U.S. President Donald Trump speaks to the press about deploying federal law enforcement agents in Washington to bolster the local police presence, in the Press Briefing Room at the White House, in Washington D.C
Social media is hounding the White House for posting false numbers allegedly putting President Donald Trump’s approval at 57.11 percent.
“At no point during his 2nd term has his approval rating on the Rasmussen daily tracking poll been at 57 percent,” said internet critic Shawn Foss. “This is from Rasmussen's website. The highest mark was 56 percent on January 23rd. Why lie about something so easily verifiable?”
Trump’s media department handling X posts attributed the numbers to Rasmussen Report’s Daily Presidential Tracking Poll, but that’s not what the numbers show when following Rasmussen’s information back to its source. Rasmussen’s Daily tracking numbers show Trump trending easily below 50 percent, where it stands this month.
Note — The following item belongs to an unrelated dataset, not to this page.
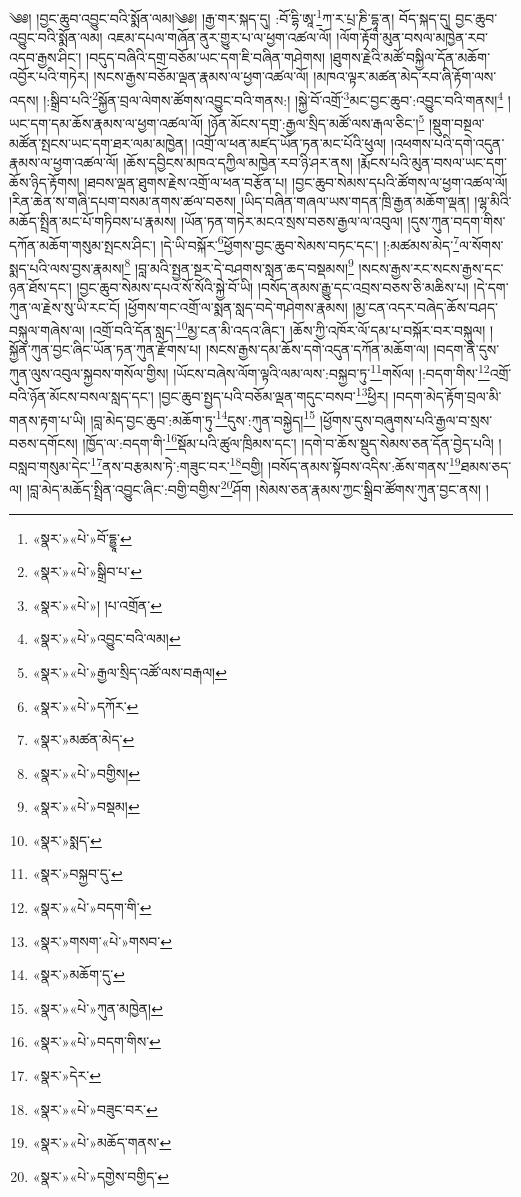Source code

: ༄༅། །བྱང་ཆུབ་འབྱུང་བའི་སྨོན་ལམ།༄༅། །རྒྱ་གར་སྐད་དུ། :བོ་དྷི་ཨཱ་\footnote{«སྣར་»«པེ་»བོ་དྷྱཱ་}ཀ་ར་པྲ་ཎི་དྷཱ་ན། བོད་སྐད་དུ། བྱང་ཆུབ་འབྱུང་བའི་སྨོན་ལམ། འཇམ་དཔལ་གཞོན་ནུར་གྱུར་པ་ལ་ཕྱག་འཚལ་ལོ། །ལོག་རྟོག་མུན་བསལ་མཁྱེན་རབ་འདབ་རྒྱས་ཤིང་། །བདུད་བཞིའི་དགྲ་བཅོམ་ཡང་དག་ཇི་བཞིན་གཤེགས། །ཐུགས་རྗེའི་མཚོ་བསྐྱིལ་དོན་མཆོག་འབྱོར་པའི་གཏེར། །སངས་རྒྱས་བཅོམ་ལྡན་རྣམས་ལ་ཕྱག་འཚལ་ལོ། །མཁའ་ལྟར་མཚན་མེད་རབ་ཞི་རྟོག་ལས་འདས། །:སྒྲིབ་པའི་\footnote{«སྣར་»«པེ་»སྒྲིབ་པ་}སྐྱོན་བྲལ་ལེགས་ཚོགས་འབྱུང་བའི་གནས:། །སྐྱེ་བོ་འགྲོ་\footnote{«སྣར་»«པེ་»། །པ་འགྲོན་}མང་བྱང་ཆུབ་:འབྱུང་བའི་གནས།\footnote{«སྣར་»«པེ་»འབྱུང་བའི་ལམ།} །ཡང་དག་དམ་ཆོས་རྣམས་ལ་ཕྱག་འཚལ་ལོ། །ཉོན་མོངས་དགྲ་:རྒྱལ་སྲིད་མཚོ་ལས་རྒལ་ཅིང་།\footnote{«སྣར་»«པེ་»རྒྱལ་སྲིད་འཚོ་ལས་བརྒལ།} །སྡུག་བསྔལ་མཚོན་སྤངས་ཡང་དག་ཐར་ལམ་མཁྱེན། །འགྲོ་ལ་ཕན་མཛད་ཡོན་ཏན་མང་པོའི་ཕུལ། །འཕགས་པའི་དགེ་འདུན་རྣམས་ལ་ཕྱག་འཚལ་ལོ། །ཆོས་དབྱིངས་མཁའ་དཀྱིལ་མཁྱེན་རབ་ཉི་ཤར་ནས། །རྨོངས་པའི་མུན་བསལ་ཡང་དག་ཆོས་ཉིད་རྟོགས། །ཐབས་ལྡན་ཐུགས་རྗེས་འགྲོ་ལ་ཕན་བརྩོན་པ། །བྱང་ཆུབ་སེམས་དཔའི་ཚོགས་ལ་ཕྱག་འཚལ་ལོ། །རིན་ཆེན་ས་གཞི་དཔག་བསམ་ནགས་ཚལ་བཅས། །ཡིད་བཞིན་གཞལ་ཡས་གདན་ཁྲི་རྒྱན་མཆོག་ལྡན། །ལྷ་མིའི་མཆོད་སྤྲིན་མང་པོ་གཏིབས་པ་རྣམས། །ཡོན་ཏན་གཏེར་མངའ་སྲས་བཅས་རྒྱལ་ལ་འབུལ། །དུས་ཀུན་བདག་གིས་དཀོན་མཆོག་གསུམ་སྤངས་ཤིང་། །དེ་ཡི་བསྐོར་\footnote{«སྣར་»«པེ་»དཀོར་}ཕྱོགས་བྱང་ཆུབ་སེམས་བཏང་དང་། །:མཚམས་མེད་\footnote{«སྣར་»མཚན་མེད་}ལ་སོགས་སྨད་པའི་ལས་བྱས་རྣམས།\footnote{«སྣར་»«པེ་»བགྱིས།} །བླ་མའི་སྤྱན་སྔར་དེ་བཤགས་སླན་ཆད་བསྡམས།\footnote{«སྣར་»«པེ་»བསྡམ།} །སངས་རྒྱས་རང་སངས་རྒྱས་དང་ཉན་ཐོས་དང་། །བྱང་ཆུབ་སེམས་དཔའ་སོ་སོའི་སྐྱེ་བོ་ཡི། །བསོད་ནམས་རྒྱུ་དང་འབྲས་བཅས་ཅི་མཆིས་པ། །དེ་དག་ཀུན་ལ་རྗེས་སུ་ཡི་རང་ངོ། །ཕྱོགས་གང་འགྲོ་ལ་སྨན་སླད་བདེ་གཤེགས་རྣམས། །མྱ་ངན་འདར་བཞེད་ཆོས་བཤད་བསྐུལ་གཞེས་ལ། །འགྲོ་བའི་དོན་སླད་\footnote{«སྣར་»སྨད་}མྱ་ངན་མི་འདའ་ཞིང་། །ཆོས་ཀྱི་འཁོར་ལོ་དམ་པ་བསྐོར་བར་བསྐུལ། །སྐྱོན་ཀུན་བྱང་ཞིང་ཡོན་ཏན་ཀུན་རྫོགས་པ། །སངས་རྒྱས་དམ་ཆོས་དགེ་འདུན་དཀོན་མཆོག་ལ། །བདག་ནི་དུས་ཀུན་ལུས་འབུལ་སྐྱབས་གསོལ་གྱིས། །ཡོངས་བཞེས་ལོག་ལྟའི་ལམ་ལས་:བསྐྱབ་ཏུ་\footnote{«སྣར་»བསྐྱབ་དུ་}གསོལ། །:བདག་གིས་\footnote{«སྣར་»«པེ་»བདག་གི་}འགྲོ་བའི་ཉོན་མོངས་བསལ་སླད་དང་། །བྱང་ཆུབ་སྤྱད་པའི་བཅོམ་ལྡན་གདུང་བསབ་\footnote{«སྣར་»གསག་«པེ་»གསབ་}ཕྱིར། །བདག་མེད་རྟོག་བྲལ་མི་གནས་རྟག་པ་ཡི། །བླ་མེད་བྱང་ཆུབ་:མཆོག་ཏུ་\footnote{«སྣར་»མཆོག་དུ་}དུས་:ཀུན་བསྐྱེད།\footnote{«སྣར་»«པེ་»ཀུན་མཁྱེན།} །ཕྱོགས་དུས་བཞུགས་པའི་རྒྱལ་བ་སྲས་བཅས་དགོངས། །ཁྱོད་ལ་:བདག་གི་\footnote{«སྣར་»«པེ་»བདག་གིས་}སྡོམ་པའི་ཚུལ་ཁྲིམས་དང་། །དགེ་བ་ཆོས་སྡུད་སེམས་ཅན་དོན་བྱེད་པའི། །བསླབ་གསུམ་དེང་\footnote{«སྣར་»དེར་}ནས་བརྩམས་ཏེ་:གཟུང་བར་\footnote{«སྣར་»«པེ་»བཟུང་བར་}བགྱི། །བསོད་ནམས་སྟོབས་འདིས་:ཆོས་གནས་\footnote{«སྣར་»«པེ་»མཆོད་གནས་}ཐམས་ཅད་ལ། །བླ་མེད་མཆོད་སྤྲིན་འབྱུང་ཞིང་:བགྱི་བགྱིས་\footnote{«སྣར་»«པེ་»དགྱེས་བགྱིད་}ཤོག །སེམས་ཅན་རྣམས་ཀྱང་སྒྲིབ་ཚོགས་ཀུན་བྱང་ནས། །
“They literally just lied about the poll they cite,” said another X poster who attached a snapshot showing total approval in the 40s.
Rassmussen, despite hovering below 50 percent, is also noted to be biased toward the Republican Party, another X commenter noted, so the average should have arguably been higher.
“So, like, I don’t trust the Rasmussen Report, I think it’s bulls——. But if you just go to the website, it’s not 57 percent. Lol,” said “Saved by the Bell” actor Marcos González.
“How can we be living in this world of alternate facts?” posted San Diego bilingual Latino newspaper La Prensa San Diego. “Official White House post claims Rasmussen poll shows 57.11 percent approve for Trump but no such number exists. At all. Anywhere. Not even at Rasmussen. Grok is confused. Show your work!”
“Idk if I’m reading it wrong or what, but coming from the direct source this is just a straight f—— lie,” said another commenter, who provided a true, les generous snapshot of Rassmussen’s numbers.
“We’ve gotten to the point where if this administration is marketing something — ANYTHING — I automatically default to it being bullshit. Rarely lets me down,” said another critic on X.